Task item → Reproduce exactly, and only, the lines of the material below running from the line bearing "its AP clients" through the line bearing "### Future Labs". Leave any pictures out.

Input data →
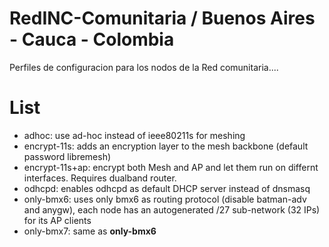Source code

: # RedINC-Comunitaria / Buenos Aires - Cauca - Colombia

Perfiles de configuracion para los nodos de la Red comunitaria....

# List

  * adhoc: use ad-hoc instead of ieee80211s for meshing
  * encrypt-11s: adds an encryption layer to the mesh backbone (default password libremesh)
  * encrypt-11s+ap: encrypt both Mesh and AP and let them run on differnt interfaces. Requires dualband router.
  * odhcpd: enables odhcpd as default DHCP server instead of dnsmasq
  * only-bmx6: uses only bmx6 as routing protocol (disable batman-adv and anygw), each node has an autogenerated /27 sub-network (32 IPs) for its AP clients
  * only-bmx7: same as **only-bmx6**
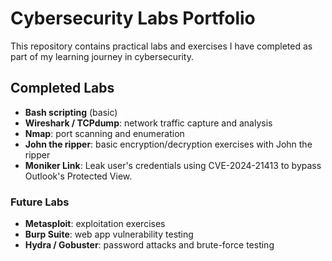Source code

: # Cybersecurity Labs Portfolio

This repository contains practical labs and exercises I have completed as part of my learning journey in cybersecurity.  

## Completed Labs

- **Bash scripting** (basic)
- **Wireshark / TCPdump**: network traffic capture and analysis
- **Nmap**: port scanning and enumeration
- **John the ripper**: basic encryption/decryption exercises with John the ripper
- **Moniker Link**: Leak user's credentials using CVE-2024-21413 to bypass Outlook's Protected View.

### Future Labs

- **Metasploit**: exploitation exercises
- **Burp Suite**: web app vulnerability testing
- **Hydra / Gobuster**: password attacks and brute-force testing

Final answer →
  * only-bmx6: uses only bmx6 as routing protocol (disable batman-adv and anygw), each node has an autogenerated /27 sub-network (32 IPs) for its AP clients
  * only-bmx7: same as **only-bmx6**
Source code

: # Cybersecurity Labs Portfolio

This repository contains practical labs and exercises I have completed as part of my learning journey in cybersecurity.  

## Completed Labs

- **Bash scripting** (basic)
- **Wireshark / TCPdump**: network traffic capture and analysis
- **Nmap**: port scanning and enumeration
- **John the ripper**: basic encryption/decryption exercises with John the ripper
- **Moniker Link**: Leak user's credentials using CVE-2024-21413 to bypass Outlook's Protected View.

### Future Labs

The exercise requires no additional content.